Артём любил бывать с Максимом. Сотни самых различных тем и вопросов находились у него для бесед с братом. Но сейчас его влекло к Максиму прежде всего одно практическое соображение: Артёму хотелось, чтобы Максим прочитал его доклад.

Поздно вечером братья сидели за столом, пили чай. В квартире было тихо и пусто. Братья были одни. После отъезда в экспедицию Анастасии Фёдоровны дети жили в лагере.

— Доклад у тебя, Артём, обстоятельный получился, — сказал Максим, посматривая то на брата, то на коричневую папку, лежавшую на столе. В неё были вложены семьдесят страниц напечатанного на машинке отчётного доклада райкома.

— С большой ответственностью подошли мы к этому делу. — Артём был доволен, что Максим одобрительно отнёсся к его докладу, и весь преобразился, стал веселее, разговорчивее. — Готовили мы доклад коллективно, много раз перерабатывали, а потом обсуждали на расширенном пленуме райкома, — продолжал рассказывать Артём. — Когда стало известно, что пленум обкома будет слушать наш отчёт, я собрал районный актив и говорю: «Вот, братцы, что: редко, очень редко анализируем мы свою работу. Теперь возник для этого прямой повод. Давайте посмотрим, что мы тут, в Улуюлье, наработали, не задаром ли хлеб едим у государства?» Ну, сам видел, какие цифры привожу я в докладе…

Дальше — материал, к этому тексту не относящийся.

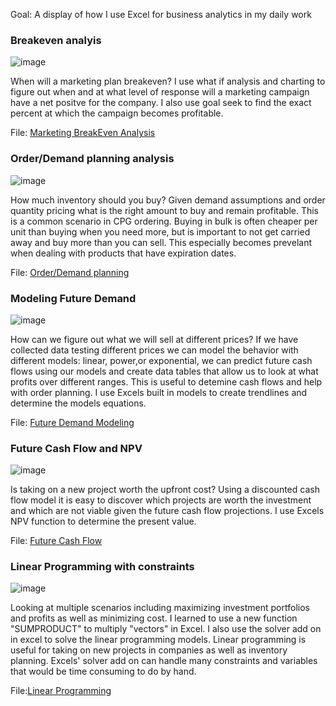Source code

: Goal: A display of how I use Excel for business analytics in my daily work


### Breakeven analyis 
![image](https://github.com/nmaniar9/Excel_for_Business/assets/44175458/12a983fe-172a-44a1-a355-b627458420df)

When will a marketing plan breakeven? I use what if analysis and charting to figure out when and at what level of response will a marketing campaign have a net positve for the company. I also use goal seek to find the exact percent at which the campaign becomes profitable.
  
File: [Marketing BreakEven Analysis](https://github.com/nmaniar9/Excel_for_Business/blob/main/Marketing%20Break%20Even%20Analysis.xlsx)

### Order/Demand planning analysis
![image](https://github.com/nmaniar9/Excel_for_Business/assets/44175458/a1ea258f-8b1a-4c99-8723-29a8d0833aa1)

How much inventory should you buy? Given demand assumptions and order quantity pricing what is the right amount to buy and remain profitable. This is a common scenario in CPG ordering. Buying in bulk is often cheaper per unit than buying when you need more, but is important to not get carried away and buy more than you can sell. This especially becomes prevelant when dealing with products that have expiration dates.

File: [Order/Demand planning](https://github.com/nmaniar9/Excel_for_Business/blob/main/Order%20Demand%20Planning.xlsx)

### Modeling Future Demand
![image](https://github.com/nmaniar9/Excel_for_Business/assets/44175458/fce69ed5-5c07-4765-b09b-ead9e9733e3e)

How can we figure out what we will sell at different prices? If we have collected data testing different prices we can model the behavior with different models: linear, power,or exponential, we can predict future cash flows using our models and create data tables that allow us to look at what profits over different ranges. This is useful to detemine cash flows and help with order planning. I use Excels built in models to create trendlines and determine the models equations. 

File: [Future Demand Modeling](https://github.com/nmaniar9/Excel_for_Business/blob/main/Modeling%20future%20demand%20.xlsx)

### Future Cash Flow and NPV
![image](https://github.com/nmaniar9/Excel_for_Business/assets/44175458/8ddbbaaa-6bcf-421e-851f-c5dccf856510)

Is taking on a new project worth the upfront cost? Using a discounted cash flow model it is easy to discover which projects are worth the investment and which are not viable given the future cash flow projections. I use Excels NPV function to determine the present value.

File: [Future Cash Flow](https://github.com/nmaniar9/Excel_for_Business/blob/main/Future%20Cash%20Flow.xlsx)

### Linear Programming with constraints
![image](https://github.com/nmaniar9/Excel_for_Business/assets/44175458/bc14a99b-ed43-4878-909d-d6dd61a2bfe9)

Looking at multiple scenarios including maximizing investment portfolios and profits as well as minimizing cost. I learned to use a new function "SUMPRODUCT" to multiply "vectors" in Excel. I also use the solver add on in excel to solve the linear programming models. Linear programming is useful for taking on new projects in companies as well as inventory planning. Excels' solver add on can handle many constraints and variables that would be time consuming to do by hand. 

File:[Linear Programming](https://github.com/nmaniar9/Excel_for_Business/blob/main/Linear%20Programming.xlsx)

— Цифровой материал у тебя показательный, — заметил Максим, но Артём перебил его:

— По урожайности льна все годы идём первыми в области. По зерновым мы уступаем только Батуринскому району. В фонд восстановления разрушенных фашистскими оккупантами областей мы дали и зерна, и скота, и пушнины в два раза больше, чем соседние районы…

— Это всё правильно, — опять повторил Максим, но Артём, не слушая его, продолжал:

— Возьми опять же рост партийных рядов: за счёт кого мы росли? Лучшие люди колхозов и фронтовики, пришедшие из огня боёв, — вот кто шёл у нас в партию… Ты знаешь, Максим, когда живёшь в районе и безостановочно кипишь в котле, никак не удаётся подняться над текучкой и подумать: «А каковы результаты твоих усилий? Не впустую ли ты тратишь время и энергию?» И вот когда удаётся это сделать, отрадно знать, что, как ни трудно нам, всё-таки идём мы вперёд…

— Это всё правильно, — опять повторил Максим, намереваясь добавить что-то ещё, но Артём снова перебил его:

— Конечно, недостатков у нас много. Я прямо говорю о них в докладе. Ты читал это место?

— Я всё прочитал от первой строки до последней. Самокритики у тебя достаточно, но не об этом, Артём, я хочу сказать…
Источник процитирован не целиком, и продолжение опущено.